- [Source data]:
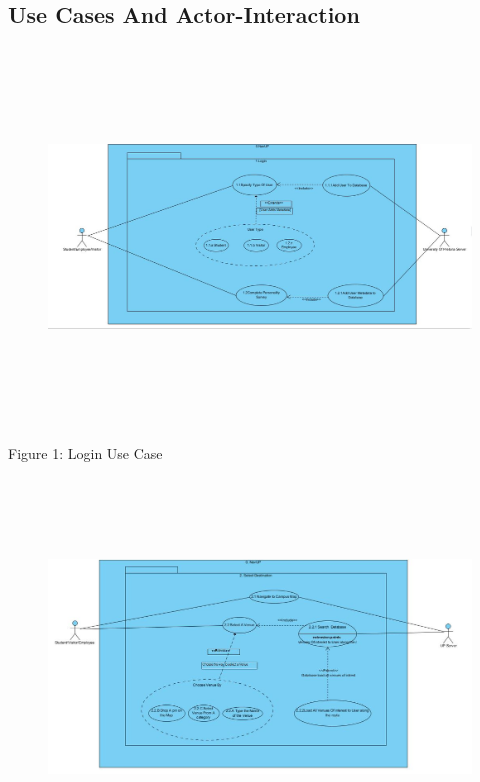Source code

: \documentclass{article}
\begin{document}
		\subsection{Use Cases And Actor-Interaction}
	\begin{center}
	\begin{itemize}
			\begin{figure}[H]\includegraphics[width = \textwidth, height = 10cm]{Login.JPG} \end{figure}
			Figure 1: Login Use Case
			\begin{figure}[H]\includegraphics[width = \textwidth, height = 10cm]{Select_Destination.JPG} \end{figure}

\end{itemize}
\end{center}
\end{document}
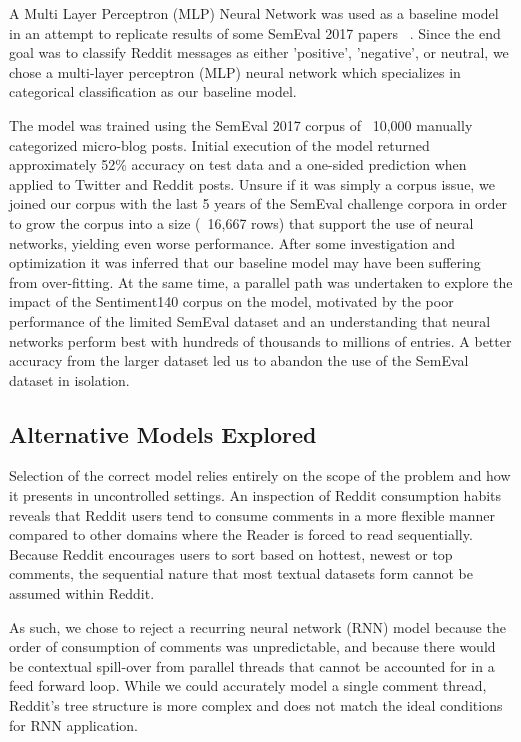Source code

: \documentclass[11pt]{article}
\begin{document}
A Multi Layer Perceptron (MLP) Neural Network was used as a baseline model in an attempt to 
replicate results of some SemEval 2017 papers ~\cite{agarwol:11}. Since the end goal was to classify 
Reddit messages as either 'positive', 'negative', or neutral, we chose a multi-layer perceptron (MLP) 
neural network which specializes in categorical classification as our baseline model.

The model was trained using the SemEval 2017 corpus of ~10,000 manually 
categorized micro-blog posts. Initial execution of the model returned approximately 
52\% accuracy on test data and a one-sided prediction when applied to Twitter and 
Reddit posts. Unsure if it was simply a corpus issue, we joined our corpus with the 
last 5 years of the SemEval challenge corpora in order to grow the 
corpus into a size (~16,667 rows) that support the use of neural networks, 
yielding even worse performance. After some investigation and optimization it was 
inferred that our baseline model may have been suffering from over-fitting. At the 
same time, a parallel path was undertaken to explore the impact of the Sentiment140 
corpus on the model, motivated by the poor performance of the limited SemEval dataset 
and an understanding that neural networks perform best with hundreds of thousands to 
millions of entries. A better accuracy from the larger dataset led us to abandon the 
use of the SemEval dataset in isolation. 

\subsection{Alternative Models Explored}

Selection of the correct model relies entirely on the scope of the problem and how it 
presents in uncontrolled settings. An inspection of Reddit consumption habits reveals 
that Reddit users tend to consume comments in a more flexible manner compared to other 
domains where the Reader is forced to read sequentially. Because Reddit encourages 
users to sort based on hottest, newest or top comments, the sequential nature that most 
textual datasets form cannot be assumed within Reddit.  

As such, we chose to reject a recurring neural network 
(RNN) model because the order of consumption of comments was 
unpredictable, and because there would be contextual spill-over from parallel threads that 
cannot be accounted for in a feed forward loop. While we could accurately model a single 
comment thread, Reddit's tree structure is more complex and does not
match the ideal conditions for RNN application.
\end{document}
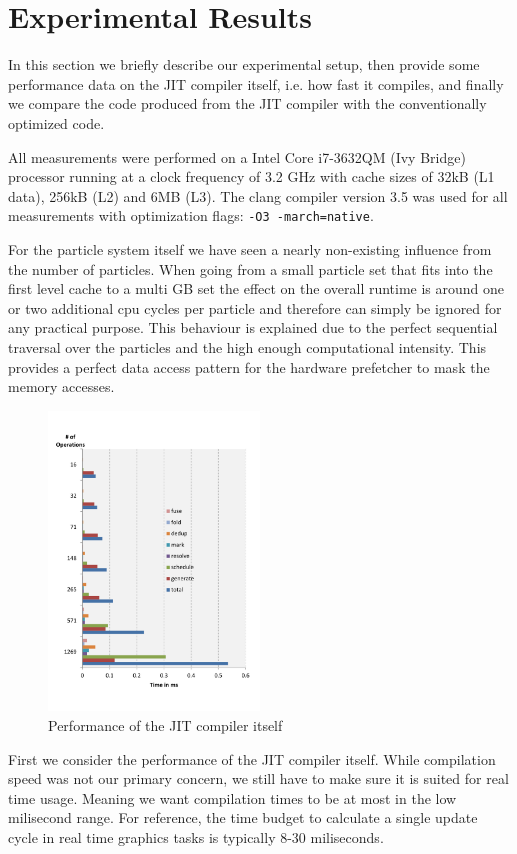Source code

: \section{Experimental Results}\label{sec:exp}
In this section we briefly describe our experimental setup, then provide some performance data on the JIT compiler itself, i.e. how fast it compiles, and finally we compare the code produced from the JIT compiler with the conventionally optimized code.

All measurements were performed on a Intel Core i7-3632QM (Ivy Bridge) processor running at a clock frequency of 3.2 GHz with cache sizes of 32kB (L1 data), 256kB (L2) and 6MB (L3). The clang compiler version 3.5 was used for all measurements with optimization flags: \texttt{-O3 -march=native}.

For the particle system itself we have seen a nearly non-existing influence from the number of particles. When going from a small particle set that fits into the first level cache to a multi GB set the effect on the overall runtime is around one or two additional cpu cycles per particle and therefore can simply be ignored for any practical purpose. This behaviour is explained due to the perfect sequential traversal over the particles and the high enough computational intensity.
This provides a perfect data access pattern for the hardware prefetcher to mask the memory accesses.


\begin{figure}[t]\centering
  \includegraphics[width=0.5\textwidth]{jit_perf.pdf}
  \caption{Performance of the JIT compiler itself
  \label{perf_jit}}
\end{figure}
First we consider the performance of the JIT compiler itself. While compilation speed was not our primary concern, we still have to make sure it is suited for real time usage. Meaning we want compilation times to be at most in the low milisecond range. For reference, the time budget to calculate a single update cycle in real time graphics tasks is typically 8-30 miliseconds.

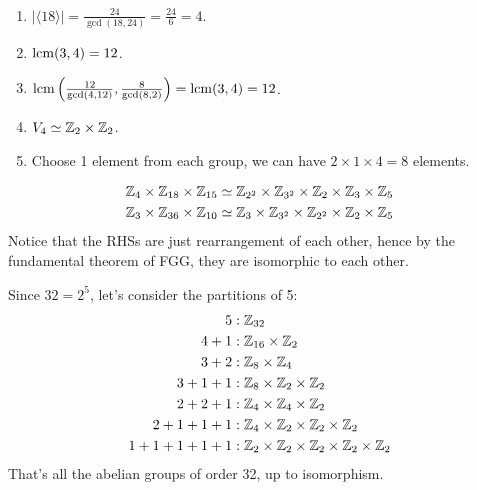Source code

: \documentclass[12pt]{article}
\begin{document}
\begin{problem}[11.14]
~\begin{enumerate}[label=\alph*)]
	\item $ |\langle 18 \rangle|= \frac{24}{ \gcd ( 18,24) } = \frac{24}{6} =4$.
	\item $ \operatorname{lcm} ( 3,4)=12 $.
	\item $ \operatorname{lcm} \left( \frac{12}{ \gcd ( 4,12) }, \frac{8}{ \gcd ( 8,2) } \right) = \operatorname{lcm} ( 3,4) =12   $.
	\item $ V_4 \simeq \mathbb{Z}_2 \times \mathbb{Z}_2$.
	\item Choose 1 element from each group, we can have $ 2 \times 1 \times 4 = 8$ elements.
\end{enumerate}
\end{problem}
 \begin{problem}[11.20]
 \begin{align*}
	 \mathbb{Z}_4 \times \mathbb{Z}_{18} \times \mathbb{Z}_{15} &\simeq \mathbb{Z}_{2^2} \times \mathbb{Z}_{3^2} \times \mathbb{Z}_2 \times  \mathbb{Z}_3 \times \mathbb{Z}_5\\
	 \mathbb{Z}_3 \times \mathbb{Z}_{36} \times \mathbb{Z}_{10} &\simeq \mathbb{Z}_3 \times \mathbb{Z}_{3^2} \times \mathbb{Z}_{2^2} \times \mathbb{Z}_2 \times \mathbb{Z}_5
 \end{align*}
 Notice that the RHSs are just rearrangement of each other, hence by the fundamental theorem of FGG, they are isomorphic to each other.
 \end{problem}

\begin{problem}[11.23]
Since $ 32= 2^{5}$, let's consider the partitions of 5:
\begin{align*}
	5 &: \mathbb{Z}_{32}\\
	4+1&: \mathbb{Z}_{16} \times \mathbb{Z}_2\\
	3+2&: \mathbb{Z}_{8} \times \mathbb{Z}_4\\
	3+1+1&: \mathbb{Z}_8 \times \mathbb{Z}_2 \times \mathbb{Z}_2\\
	2+2+1&: \mathbb{Z}_4 \times \mathbb{Z}_4 \times \mathbb{Z}_2\\
	2+1+1+1 &: \mathbb{Z}_4 \times \mathbb{Z}_2 \times \mathbb{Z}_2 \times \mathbb{Z}_2\\
	1+1+1+1+1 &: \mathbb{Z}_2 \times \mathbb{Z}_2 \times \mathbb{Z}_2 \times \mathbb{Z}_2 \times \mathbb{Z}_2
\end{align*}
That's all the abelian groups of order 32, up to isomorphism.
\end{problem}
\end{document}
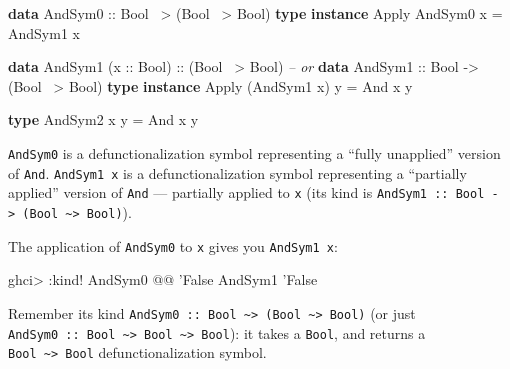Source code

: \documentclass[]{article}
\newenvironment{Shaded}{}{}
\newcommand{\CommentTok}[1]{\textcolor[rgb]{0.38,0.63,0.69}{\textit{#1}}}
\newcommand{\DataTypeTok}[1]{\textcolor[rgb]{0.56,0.13,0.00}{#1}}
\newcommand{\FunctionTok}[1]{\textcolor[rgb]{0.02,0.16,0.49}{#1}}
\newcommand{\KeywordTok}[1]{\textcolor[rgb]{0.00,0.44,0.13}{\textbf{#1}}}
\newcommand{\NormalTok}[1]{#1}
\newcommand{\OtherTok}[1]{\textcolor[rgb]{0.00,0.44,0.13}{#1}}
\begin{document}
\begin{Shaded}
\begin{Highlighting}[]
\KeywordTok{data} \DataTypeTok{AndSym0}\OtherTok{ ::} \DataTypeTok{Bool} \FunctionTok{~>}\NormalTok{ (}\DataTypeTok{Bool} \FunctionTok{~>} \DataTypeTok{Bool}\NormalTok{)}
\KeywordTok{type} \KeywordTok{instance} \DataTypeTok{Apply} \DataTypeTok{AndSym0}\NormalTok{ x }\FunctionTok{=} \DataTypeTok{AndSym1}\NormalTok{ x}

\KeywordTok{data} \DataTypeTok{AndSym1}\NormalTok{ (}\OtherTok{x ::} \DataTypeTok{Bool}\NormalTok{)}\OtherTok{ ::}\NormalTok{ (}\DataTypeTok{Bool} \FunctionTok{~>} \DataTypeTok{Bool}\NormalTok{)}
\CommentTok{-- or}
\KeywordTok{data} \DataTypeTok{AndSym1}\OtherTok{ ::} \DataTypeTok{Bool} \OtherTok{->}\NormalTok{ (}\DataTypeTok{Bool} \FunctionTok{~>} \DataTypeTok{Bool}\NormalTok{)}
\KeywordTok{type} \KeywordTok{instance} \DataTypeTok{Apply}\NormalTok{ (}\DataTypeTok{AndSym1}\NormalTok{ x) y }\FunctionTok{=} \DataTypeTok{And}\NormalTok{ x y}

\KeywordTok{type} \DataTypeTok{AndSym2}\NormalTok{ x y }\FunctionTok{=} \DataTypeTok{And}\NormalTok{ x y}
\end{Highlighting}
\end{Shaded}

\texttt{AndSym0} is a defunctionalization symbol representing a ``fully
unapplied'' version of \texttt{And}. \texttt{AndSym1\ x} is a
defunctionalization symbol representing a ``partially applied'' version of
\texttt{And} --- partially applied to \texttt{x} (its kind is
\texttt{AndSym1\ ::\ Bool\ -\textgreater{}\ (Bool\ \textasciitilde{}\textgreater{}\ Bool)}).

The application of \texttt{AndSym0} to \texttt{x} gives you \texttt{AndSym1\ x}:

\begin{Shaded}
\begin{Highlighting}[]
\NormalTok{ghci}\FunctionTok{>} \FunctionTok{:}\NormalTok{kind}\FunctionTok{!} \DataTypeTok{AndSym0} \FunctionTok{@@}\NormalTok{ '}\DataTypeTok{False}
\DataTypeTok{AndSym1}\NormalTok{ '}\DataTypeTok{False}
\end{Highlighting}
\end{Shaded}

Remember its kind
\texttt{AndSym0\ ::\ Bool\ \textasciitilde{}\textgreater{}\ (Bool\ \textasciitilde{}\textgreater{}\ Bool)}
(or just
\texttt{AndSym0\ ::\ Bool\ \textasciitilde{}\textgreater{}\ Bool\ \textasciitilde{}\textgreater{}\ Bool}):
it takes a \texttt{Bool}, and returns a
\texttt{Bool\ \textasciitilde{}\textgreater{}\ Bool} defunctionalization symbol.
\end{document}
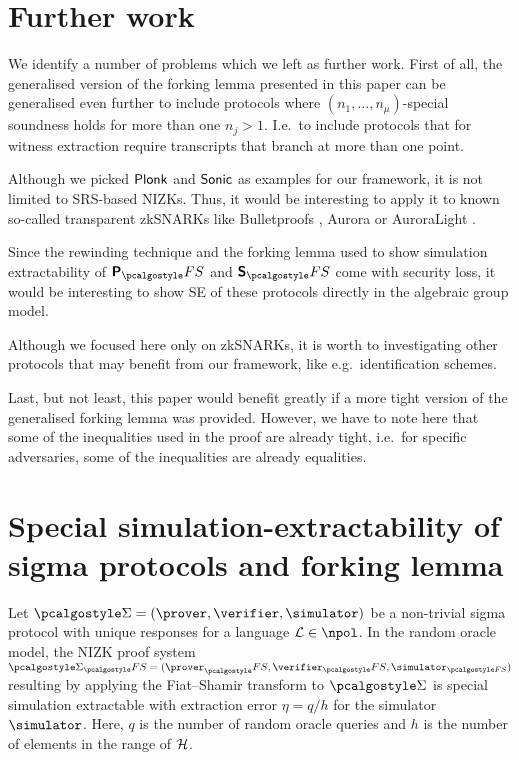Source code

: \documentclass[runningheads,11pt]{llncs}
\begin{document}
\section{Further work}
We identify a number of problems which we left as further work. First of all,
the generalised version of the forking lemma presented in this paper can be
generalised even further to include protocols where $(n_1, \ldots,
n_\mu)$-special soundness holds for more than one $n_j > 1$. I.e.~to include
protocols that for witness extraction require transcripts that branch at more
than one point.

Although we picked $\textnormal{\textsf{Plonk}}$ and ${\textnormal{\textsf{Sonic}}}$ as examples for our framework, it is
not limited to SRS-based NIZKs. Thus, it would be interesting to apply it to
known so-called transparent zkSNARKs like Bulletproofs \cite{SP:BBBPWM18},
Aurora \cite{EC:BCRSVW19} or AuroraLight \cite{EPRINT:Gabizon19a}.

Since the rewinding technique and the forking lemma used to show simulation
extractability of $\plonkprotfs$ and $\sonicprotfs$ come with security loss,
it would be interesting to show SE of these protocols directly in the
algebraic group model.

Although we focused here only on zkSNARKs, it is worth to
investigating other protocols that may benefit from our framework, like
e.g.~identification schemes.

Last, but not least, this paper would benefit greatly if a more tight version
of the generalised forking lemma was provided. However, we have to note here
that some of the inequalities used in the proof are already tight, i.e.~for
specific adversaries, some of the inequalities are already equalities.




\appendix

\section{Special simulation-extractability of sigma protocols and forking lemma}
\label{sec:forking_lemma}
\begin{theorem}
	Let $\sigmaprot = (\prover, \verifier, \simulator)$ be a non-trivial sigma
  protocol with unique responses for a language $\LANG \in \npol$. In the random
  oracle model, the NIZK proof system $\sigmaprot_\fs = (\prover_\fs,
  \verifier_\fs, \simulator_{\fs})$ resulting by applying the Fiat--Shamir
  transform to $\sigmaprot$ is special simulation extractable with extraction error
  $\eta = q/h$ for the simulator $\simulator$. Here, $q$ is the number of random
  oracle queries and $h$ is the number of elements in the range of $\mathcal{H}$.
\end{theorem}
\end{document}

- [Your task]:
Scan the listing for the word "already". Copy every line in which it appears.

- [Task response]:
that some of the inequalities used in the proof are already tight, i.e.~for
specific adversaries, some of the inequalities are already equalities.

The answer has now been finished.